_Your task_
Starting at the line that contains "(Pro-étale proper base", restate every line word for word through the end of the entries.

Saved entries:

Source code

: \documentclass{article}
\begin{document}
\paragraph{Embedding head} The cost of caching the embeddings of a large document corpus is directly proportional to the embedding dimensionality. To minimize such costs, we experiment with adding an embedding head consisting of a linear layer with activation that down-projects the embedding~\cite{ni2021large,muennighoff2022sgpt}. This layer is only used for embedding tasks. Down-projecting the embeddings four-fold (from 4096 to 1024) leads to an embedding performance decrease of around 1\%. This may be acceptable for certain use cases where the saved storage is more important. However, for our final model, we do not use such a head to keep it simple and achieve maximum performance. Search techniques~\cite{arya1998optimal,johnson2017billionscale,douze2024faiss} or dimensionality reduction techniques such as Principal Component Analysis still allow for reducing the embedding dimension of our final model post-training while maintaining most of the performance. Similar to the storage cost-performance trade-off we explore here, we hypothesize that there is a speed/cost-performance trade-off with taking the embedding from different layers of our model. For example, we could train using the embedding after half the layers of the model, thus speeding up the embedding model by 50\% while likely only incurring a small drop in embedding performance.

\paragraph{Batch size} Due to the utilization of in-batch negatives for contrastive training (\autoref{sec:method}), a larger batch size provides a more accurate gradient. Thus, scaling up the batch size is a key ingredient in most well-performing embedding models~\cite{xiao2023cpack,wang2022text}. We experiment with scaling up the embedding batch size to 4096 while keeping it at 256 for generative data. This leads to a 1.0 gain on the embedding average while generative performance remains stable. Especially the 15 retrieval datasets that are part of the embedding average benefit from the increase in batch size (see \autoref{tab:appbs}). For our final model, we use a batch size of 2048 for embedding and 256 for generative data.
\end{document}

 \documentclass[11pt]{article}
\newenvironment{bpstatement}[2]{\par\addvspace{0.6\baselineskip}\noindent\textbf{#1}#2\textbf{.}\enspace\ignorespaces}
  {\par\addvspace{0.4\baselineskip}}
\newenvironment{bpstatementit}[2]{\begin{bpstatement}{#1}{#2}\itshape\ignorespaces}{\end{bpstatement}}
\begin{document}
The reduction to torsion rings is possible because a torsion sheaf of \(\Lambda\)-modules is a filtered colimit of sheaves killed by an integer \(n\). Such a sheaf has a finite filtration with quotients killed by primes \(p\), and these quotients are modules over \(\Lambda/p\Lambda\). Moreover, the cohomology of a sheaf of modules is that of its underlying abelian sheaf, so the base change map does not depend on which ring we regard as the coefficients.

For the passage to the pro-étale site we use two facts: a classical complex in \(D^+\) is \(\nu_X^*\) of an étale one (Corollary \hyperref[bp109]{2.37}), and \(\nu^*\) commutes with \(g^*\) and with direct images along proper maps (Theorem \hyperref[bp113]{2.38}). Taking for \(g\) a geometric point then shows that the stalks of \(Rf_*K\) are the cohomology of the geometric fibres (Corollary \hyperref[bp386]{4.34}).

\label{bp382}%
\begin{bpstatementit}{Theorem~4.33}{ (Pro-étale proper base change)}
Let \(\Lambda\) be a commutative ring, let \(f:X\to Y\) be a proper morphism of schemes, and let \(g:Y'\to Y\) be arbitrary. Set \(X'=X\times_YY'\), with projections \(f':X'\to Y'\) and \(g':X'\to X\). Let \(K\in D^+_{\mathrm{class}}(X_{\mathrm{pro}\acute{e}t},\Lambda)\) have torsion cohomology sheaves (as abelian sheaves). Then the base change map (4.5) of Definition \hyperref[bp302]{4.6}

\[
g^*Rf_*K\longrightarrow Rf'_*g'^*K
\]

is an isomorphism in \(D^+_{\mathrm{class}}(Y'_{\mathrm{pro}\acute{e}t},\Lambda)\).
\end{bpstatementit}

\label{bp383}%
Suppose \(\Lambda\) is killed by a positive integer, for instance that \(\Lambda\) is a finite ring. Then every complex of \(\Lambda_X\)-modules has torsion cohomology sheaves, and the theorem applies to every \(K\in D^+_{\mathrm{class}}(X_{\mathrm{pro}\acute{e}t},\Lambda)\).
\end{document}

_Result of the task_
\begin{bpstatementit}{Theorem~4.33}{ (Pro-étale proper base change)}
Let \(\Lambda\) be a commutative ring, let \(f:X\to Y\) be a proper morphism of schemes, and let \(g:Y'\to Y\) be arbitrary. Set \(X'=X\times_YY'\), with projections \(f':X'\to Y'\) and \(g':X'\to X\). Let \(K\in D^+_{\mathrm{class}}(X_{\mathrm{pro}\acute{e}t},\Lambda)\) have torsion cohomology sheaves (as abelian sheaves). Then the base change map (4.5) of Definition \hyperref[bp302]{4.6}

\[
g^*Rf_*K\longrightarrow Rf'_*g'^*K
\]

is an isomorphism in \(D^+_{\mathrm{class}}(Y'_{\mathrm{pro}\acute{e}t},\Lambda)\).
\end{bpstatementit}

\label{bp383}%
Suppose \(\Lambda\) is killed by a positive integer, for instance that \(\Lambda\) is a finite ring. Then every complex of \(\Lambda_X\)-modules has torsion cohomology sheaves, and the theorem applies to every \(K\in D^+_{\mathrm{class}}(X_{\mathrm{pro}\acute{e}t},\Lambda)\).
\end{document}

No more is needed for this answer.